De voorzieningenrechter is van oordeel dat, gelet op de dossierstukken van medische aard, niet staande kan worden gehouden dat de medische onderbouwing van het bestreden besluit niet zorgvuldig tot stand is gekomen. Hiertoe wordt met name gewezen op het rapport van een verzekeringsarts bezwaar en beroep van 28 augustus 2013. Deze arts heeft de hoorzitting van 21 augustus 2013 bijgewoond en aansluitend verzoeker onderzocht. Daarnaast heeft deze arts dossieronderzoek verricht en de door hem opgevraagde informatie van de behandelend sector bij zijn onderzoek betrokken. De voorzieningenrechter heeft geen aanknopingspunten gevonden om de bevindingen van de verzekeringsarts bezwaar en beroep en zijn daarop gebaseerde conclusie niet te volgen. Naar aanleiding van de door verzoeker overgelegde gegevens van een crisisdienst van GGZ van 4 februari 2014 heeft de verzekeringsarts bezwaar en beroep in zijn rapport van 13 maart 2014 adequaat en inzichtelijk gemotiveerd daarin geen reden te zien om van het eerder ingenomen standpunt af te wijken. Daarbij heeft deze arts benadrukt dat de ingebrachte medische informatie niet ziet op de datum hier in geding van 8 juli 2013.
5.4.
Volgens verzoeker ontstaan psychische depressies echter niet van de ene op de andere dag. Daarom moet ervan worden uitgegaan dat reeds op 8 juli 2013 sprake was van een psychische depressie. De voorzieningenrechter volgt verzoeker in dat standpunt niet. Verzoeker heeft geen medische gegevens ingebracht die een beschrijving bevatten van zijn gezondheidssituatie op 8 juli 2013 en de daaruit voortvloeiende beperkingen van het verrichten van arbeid.

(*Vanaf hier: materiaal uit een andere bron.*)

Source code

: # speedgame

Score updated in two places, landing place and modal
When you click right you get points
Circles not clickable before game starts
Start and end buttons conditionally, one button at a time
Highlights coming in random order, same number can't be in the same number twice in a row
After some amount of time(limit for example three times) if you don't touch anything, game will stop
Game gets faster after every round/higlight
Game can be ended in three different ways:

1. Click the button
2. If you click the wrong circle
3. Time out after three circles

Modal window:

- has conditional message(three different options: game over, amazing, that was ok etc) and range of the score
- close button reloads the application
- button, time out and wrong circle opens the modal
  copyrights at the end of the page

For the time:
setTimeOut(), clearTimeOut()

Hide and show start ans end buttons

6. Gelet op het voorgaande acht de voorzieningenrechter het niet in redelijke mate waarschijnlijk dat de aangevallen uitspraak in hoger beroep niet in stand zal blijven. Het verzoek om een voorlopige voorziening komt daarom niet voor toewijzing in aanmerking.
7. Voor een proceskostenveroordeling is geen aanleiding.

BESLISSING

De voorzieningenrechter van de Centrale Raad van Beroep wijst het verzoek om een voorlopige voorziening af.
Deze uitspraak is gedaan door M. Greebe, in tegenwoordigheid van K. de Jong als griffier. De beslissing is uitgesproken in het openbaar op 12 november 2014.